Exercise inputs -
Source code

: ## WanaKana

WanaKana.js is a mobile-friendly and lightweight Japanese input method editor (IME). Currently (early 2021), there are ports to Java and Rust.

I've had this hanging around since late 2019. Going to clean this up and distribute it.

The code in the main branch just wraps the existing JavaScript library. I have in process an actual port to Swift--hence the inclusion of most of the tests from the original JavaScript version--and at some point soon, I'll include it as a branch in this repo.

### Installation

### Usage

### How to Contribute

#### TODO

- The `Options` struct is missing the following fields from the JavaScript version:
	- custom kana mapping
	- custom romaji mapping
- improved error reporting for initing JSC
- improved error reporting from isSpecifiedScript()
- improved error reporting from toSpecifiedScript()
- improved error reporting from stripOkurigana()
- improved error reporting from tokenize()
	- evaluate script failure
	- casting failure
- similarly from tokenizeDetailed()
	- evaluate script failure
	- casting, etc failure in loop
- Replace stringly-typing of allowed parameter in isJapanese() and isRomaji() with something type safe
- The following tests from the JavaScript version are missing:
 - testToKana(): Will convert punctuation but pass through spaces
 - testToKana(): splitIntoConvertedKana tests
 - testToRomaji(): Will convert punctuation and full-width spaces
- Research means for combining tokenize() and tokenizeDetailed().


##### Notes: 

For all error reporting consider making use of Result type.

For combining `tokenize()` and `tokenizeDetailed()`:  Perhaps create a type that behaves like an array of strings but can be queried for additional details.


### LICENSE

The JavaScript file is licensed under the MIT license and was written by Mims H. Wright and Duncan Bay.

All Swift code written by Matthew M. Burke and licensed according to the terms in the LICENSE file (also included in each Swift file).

Problem to work on -
Of the entries above, repeat exactly the lines between the line with "### How to Contribute" and the line with "The JavaScript file", inclusive, and no others.

Expected output -
### How to Contribute

#### TODO

- The `Options` struct is missing the following fields from the JavaScript version:
	- custom kana mapping
	- custom romaji mapping
- improved error reporting for initing JSC
- improved error reporting from isSpecifiedScript()
- improved error reporting from toSpecifiedScript()
- improved error reporting from stripOkurigana()
- improved error reporting from tokenize()
	- evaluate script failure
	- casting failure
- similarly from tokenizeDetailed()
	- evaluate script failure
	- casting, etc failure in loop
- Replace stringly-typing of allowed parameter in isJapanese() and isRomaji() with something type safe
- The following tests from the JavaScript version are missing:
 - testToKana(): Will convert punctuation but pass through spaces
 - testToKana(): splitIntoConvertedKana tests
 - testToRomaji(): Will convert punctuation and full-width spaces
- Research means for combining tokenize() and tokenizeDetailed().


##### Notes: 

For all error reporting consider making use of Result type.

For combining `tokenize()` and `tokenizeDetailed()`:  Perhaps create a type that behaves like an array of strings but can be queried for additional details.


### LICENSE

The JavaScript file is licensed under the MIT license and was written by Mims H. Wright and Duncan Bay.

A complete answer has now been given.